• RECORDS FOR PROCESSING:
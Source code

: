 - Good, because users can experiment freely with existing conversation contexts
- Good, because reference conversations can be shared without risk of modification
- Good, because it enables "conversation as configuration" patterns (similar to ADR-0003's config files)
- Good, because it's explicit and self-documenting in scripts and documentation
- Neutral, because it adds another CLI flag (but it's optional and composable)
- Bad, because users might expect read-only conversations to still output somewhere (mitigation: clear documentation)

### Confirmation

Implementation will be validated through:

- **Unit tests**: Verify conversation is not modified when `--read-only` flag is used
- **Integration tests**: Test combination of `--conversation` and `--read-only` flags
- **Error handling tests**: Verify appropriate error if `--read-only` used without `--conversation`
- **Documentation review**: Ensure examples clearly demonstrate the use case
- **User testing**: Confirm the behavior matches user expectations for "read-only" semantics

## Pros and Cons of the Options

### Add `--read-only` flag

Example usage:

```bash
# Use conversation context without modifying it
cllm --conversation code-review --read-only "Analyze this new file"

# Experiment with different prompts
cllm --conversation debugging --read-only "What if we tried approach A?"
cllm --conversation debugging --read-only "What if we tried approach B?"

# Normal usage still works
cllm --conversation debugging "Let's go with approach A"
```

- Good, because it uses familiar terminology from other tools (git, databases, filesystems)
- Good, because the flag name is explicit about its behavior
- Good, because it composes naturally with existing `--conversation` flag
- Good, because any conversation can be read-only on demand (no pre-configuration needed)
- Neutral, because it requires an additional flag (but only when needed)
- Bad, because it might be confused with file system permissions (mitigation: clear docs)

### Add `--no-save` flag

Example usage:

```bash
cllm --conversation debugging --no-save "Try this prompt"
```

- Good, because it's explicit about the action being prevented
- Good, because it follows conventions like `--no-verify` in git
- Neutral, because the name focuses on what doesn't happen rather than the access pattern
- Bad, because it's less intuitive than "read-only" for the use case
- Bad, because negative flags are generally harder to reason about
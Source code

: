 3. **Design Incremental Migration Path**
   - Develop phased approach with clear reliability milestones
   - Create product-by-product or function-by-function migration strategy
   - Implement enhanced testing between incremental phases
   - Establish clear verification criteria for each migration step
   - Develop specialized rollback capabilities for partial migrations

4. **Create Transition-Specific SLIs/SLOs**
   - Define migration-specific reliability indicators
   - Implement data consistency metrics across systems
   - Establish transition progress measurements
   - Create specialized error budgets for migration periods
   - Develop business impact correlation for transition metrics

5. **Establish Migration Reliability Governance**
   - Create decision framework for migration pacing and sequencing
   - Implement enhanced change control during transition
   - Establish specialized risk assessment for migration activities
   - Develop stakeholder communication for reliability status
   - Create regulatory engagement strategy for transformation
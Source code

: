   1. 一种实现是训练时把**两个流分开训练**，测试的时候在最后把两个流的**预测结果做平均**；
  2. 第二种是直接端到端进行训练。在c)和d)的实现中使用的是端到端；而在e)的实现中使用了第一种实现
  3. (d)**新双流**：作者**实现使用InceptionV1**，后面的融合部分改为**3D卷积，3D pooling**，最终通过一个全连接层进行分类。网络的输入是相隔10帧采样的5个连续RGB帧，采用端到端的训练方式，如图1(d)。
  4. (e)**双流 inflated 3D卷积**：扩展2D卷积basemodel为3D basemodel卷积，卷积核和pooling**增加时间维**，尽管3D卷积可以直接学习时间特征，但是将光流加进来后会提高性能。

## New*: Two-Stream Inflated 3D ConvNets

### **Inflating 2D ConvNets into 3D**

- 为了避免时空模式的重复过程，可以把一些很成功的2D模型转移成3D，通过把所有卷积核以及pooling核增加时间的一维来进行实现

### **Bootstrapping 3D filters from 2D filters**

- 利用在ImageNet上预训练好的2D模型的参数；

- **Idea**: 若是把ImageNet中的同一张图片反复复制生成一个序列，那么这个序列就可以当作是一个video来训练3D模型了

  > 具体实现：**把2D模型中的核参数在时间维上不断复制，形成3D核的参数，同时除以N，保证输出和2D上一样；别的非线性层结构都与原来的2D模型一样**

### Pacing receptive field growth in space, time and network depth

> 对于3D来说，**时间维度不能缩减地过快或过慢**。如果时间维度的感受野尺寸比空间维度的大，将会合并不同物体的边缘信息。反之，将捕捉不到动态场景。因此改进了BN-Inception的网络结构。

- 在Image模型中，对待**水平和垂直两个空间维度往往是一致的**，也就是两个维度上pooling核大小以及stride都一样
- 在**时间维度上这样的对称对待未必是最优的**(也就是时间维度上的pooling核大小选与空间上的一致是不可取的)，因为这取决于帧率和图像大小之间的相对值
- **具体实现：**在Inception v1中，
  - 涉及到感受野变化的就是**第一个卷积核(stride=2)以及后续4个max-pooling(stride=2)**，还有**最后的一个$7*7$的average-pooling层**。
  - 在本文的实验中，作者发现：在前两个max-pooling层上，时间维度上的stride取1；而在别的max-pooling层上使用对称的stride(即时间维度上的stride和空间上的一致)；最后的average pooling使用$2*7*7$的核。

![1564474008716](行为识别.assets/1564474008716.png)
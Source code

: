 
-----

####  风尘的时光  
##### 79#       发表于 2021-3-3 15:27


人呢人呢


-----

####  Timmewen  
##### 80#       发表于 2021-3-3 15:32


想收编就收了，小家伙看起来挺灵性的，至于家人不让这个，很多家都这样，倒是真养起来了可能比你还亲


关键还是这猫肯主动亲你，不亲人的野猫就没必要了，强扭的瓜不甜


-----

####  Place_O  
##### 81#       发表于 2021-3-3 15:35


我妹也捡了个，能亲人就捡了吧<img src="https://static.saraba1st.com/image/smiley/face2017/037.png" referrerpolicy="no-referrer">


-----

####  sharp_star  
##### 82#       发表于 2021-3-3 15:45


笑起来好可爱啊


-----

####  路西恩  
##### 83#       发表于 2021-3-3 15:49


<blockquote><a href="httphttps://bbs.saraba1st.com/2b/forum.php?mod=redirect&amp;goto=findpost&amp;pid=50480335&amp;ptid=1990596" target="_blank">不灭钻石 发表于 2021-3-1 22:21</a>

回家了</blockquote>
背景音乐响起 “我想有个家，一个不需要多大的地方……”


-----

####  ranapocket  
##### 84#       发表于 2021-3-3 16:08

• PROBLEM DETAILS: Provide an exact transcription of every entry above.

• EXPECTED ANSWER:
Source code

: - Good, because users can experiment freely with existing conversation contexts
- Good, because reference conversations can be shared without risk of modification
- Good, because it enables "conversation as configuration" patterns (similar to ADR-0003's config files)
- Good, because it's explicit and self-documenting in scripts and documentation
- Neutral, because it adds another CLI flag (but it's optional and composable)
- Bad, because users might expect read-only conversations to still output somewhere (mitigation: clear documentation)

### Confirmation

Implementation will be validated through:

- **Unit tests**: Verify conversation is not modified when `--read-only` flag is used
- **Integration tests**: Test combination of `--conversation` and `--read-only` flags
- **Error handling tests**: Verify appropriate error if `--read-only` used without `--conversation`
- **Documentation review**: Ensure examples clearly demonstrate the use case
- **User testing**: Confirm the behavior matches user expectations for "read-only" semantics

## Pros and Cons of the Options

### Add `--read-only` flag

Example usage:

```bash
# Use conversation context without modifying it
cllm --conversation code-review --read-only "Analyze this new file"

# Experiment with different prompts
cllm --conversation debugging --read-only "What if we tried approach A?"
cllm --conversation debugging --read-only "What if we tried approach B?"

# Normal usage still works
cllm --conversation debugging "Let's go with approach A"
```

- Good, because it uses familiar terminology from other tools (git, databases, filesystems)
- Good, because the flag name is explicit about its behavior
- Good, because it composes naturally with existing `--conversation` flag
- Good, because any conversation can be read-only on demand (no pre-configuration needed)
- Neutral, because it requires an additional flag (but only when needed)
- Bad, because it might be confused with file system permissions (mitigation: clear docs)

### Add `--no-save` flag

Example usage:

```bash
cllm --conversation debugging --no-save "Try this prompt"
```

- Good, because it's explicit about the action being prevented
- Good, because it follows conventions like `--no-verify` in git
- Neutral, because the name focuses on what doesn't happen rather than the access pattern
- Bad, because it's less intuitive than "read-only" for the use case
- Bad, because negative flags are generally harder to reason about
Source code

: 3. **Design Incremental Migration Path**
   - Develop phased approach with clear reliability milestones
   - Create product-by-product or function-by-function migration strategy
   - Implement enhanced testing between incremental phases
   - Establish clear verification criteria for each migration step
   - Develop specialized rollback capabilities for partial migrations

4. **Create Transition-Specific SLIs/SLOs**
   - Define migration-specific reliability indicators
   - Implement data consistency metrics across systems
   - Establish transition progress measurements
   - Create specialized error budgets for migration periods
   - Develop business impact correlation for transition metrics

5. **Establish Migration Reliability Governance**
   - Create decision framework for migration pacing and sequencing
   - Implement enhanced change control during transition
   - Establish specialized risk assessment for migration activities
   - Develop stakeholder communication for reliability status
   - Create regulatory engagement strategy for transformation
Source code

:   1. 一种实现是训练时把**两个流分开训练**，测试的时候在最后把两个流的**预测结果做平均**；
  2. 第二种是直接端到端进行训练。在c)和d)的实现中使用的是端到端；而在e)的实现中使用了第一种实现
  3. (d)**新双流**：作者**实现使用InceptionV1**，后面的融合部分改为**3D卷积，3D pooling**，最终通过一个全连接层进行分类。网络的输入是相隔10帧采样的5个连续RGB帧，采用端到端的训练方式，如图1(d)。
  4. (e)**双流 inflated 3D卷积**：扩展2D卷积basemodel为3D basemodel卷积，卷积核和pooling**增加时间维**，尽管3D卷积可以直接学习时间特征，但是将光流加进来后会提高性能。

## New*: Two-Stream Inflated 3D ConvNets

### **Inflating 2D ConvNets into 3D**

- 为了避免时空模式的重复过程，可以把一些很成功的2D模型转移成3D，通过把所有卷积核以及pooling核增加时间的一维来进行实现

### **Bootstrapping 3D filters from 2D filters**

- 利用在ImageNet上预训练好的2D模型的参数；

- **Idea**: 若是把ImageNet中的同一张图片反复复制生成一个序列，那么这个序列就可以当作是一个video来训练3D模型了

  > 具体实现：**把2D模型中的核参数在时间维上不断复制，形成3D核的参数，同时除以N，保证输出和2D上一样；别的非线性层结构都与原来的2D模型一样**

### Pacing receptive field growth in space, time and network depth

> 对于3D来说，**时间维度不能缩减地过快或过慢**。如果时间维度的感受野尺寸比空间维度的大，将会合并不同物体的边缘信息。反之，将捕捉不到动态场景。因此改进了BN-Inception的网络结构。

- 在Image模型中，对待**水平和垂直两个空间维度往往是一致的**，也就是两个维度上pooling核大小以及stride都一样
- 在**时间维度上这样的对称对待未必是最优的**(也就是时间维度上的pooling核大小选与空间上的一致是不可取的)，因为这取决于帧率和图像大小之间的相对值
- **具体实现：**在Inception v1中，
  - 涉及到感受野变化的就是**第一个卷积核(stride=2)以及后续4个max-pooling(stride=2)**，还有**最后的一个$7*7$的average-pooling层**。
  - 在本文的实验中，作者发现：在前两个max-pooling层上，时间维度上的stride取1；而在别的max-pooling层上使用对称的stride(即时间维度上的stride和空间上的一致)；最后的average pooling使用$2*7*7$的核。

![1564474008716](行为识别.assets/1564474008716.png)
Source code

: 
-----

####  风尘的时光  
##### 79#       发表于 2021-3-3 15:27


人呢人呢


-----

####  Timmewen  
##### 80#       发表于 2021-3-3 15:32


想收编就收了，小家伙看起来挺灵性的，至于家人不让这个，很多家都这样，倒是真养起来了可能比你还亲


关键还是这猫肯主动亲你，不亲人的野猫就没必要了，强扭的瓜不甜


-----

####  Place_O  
##### 81#       发表于 2021-3-3 15:35


我妹也捡了个，能亲人就捡了吧<img src="https://static.saraba1st.com/image/smiley/face2017/037.png" referrerpolicy="no-referrer">


-----

####  sharp_star  
##### 82#       发表于 2021-3-3 15:45


笑起来好可爱啊


-----

####  路西恩  
##### 83#       发表于 2021-3-3 15:49


<blockquote><a href="httphttps://bbs.saraba1st.com/2b/forum.php?mod=redirect&amp;goto=findpost&amp;pid=50480335&amp;ptid=1990596" target="_blank">不灭钻石 发表于 2021-3-1 22:21</a>

回家了</blockquote>
背景音乐响起 “我想有个家，一个不需要多大的地方……”


-----

####  ranapocket  
##### 84#       发表于 2021-3-3 16:08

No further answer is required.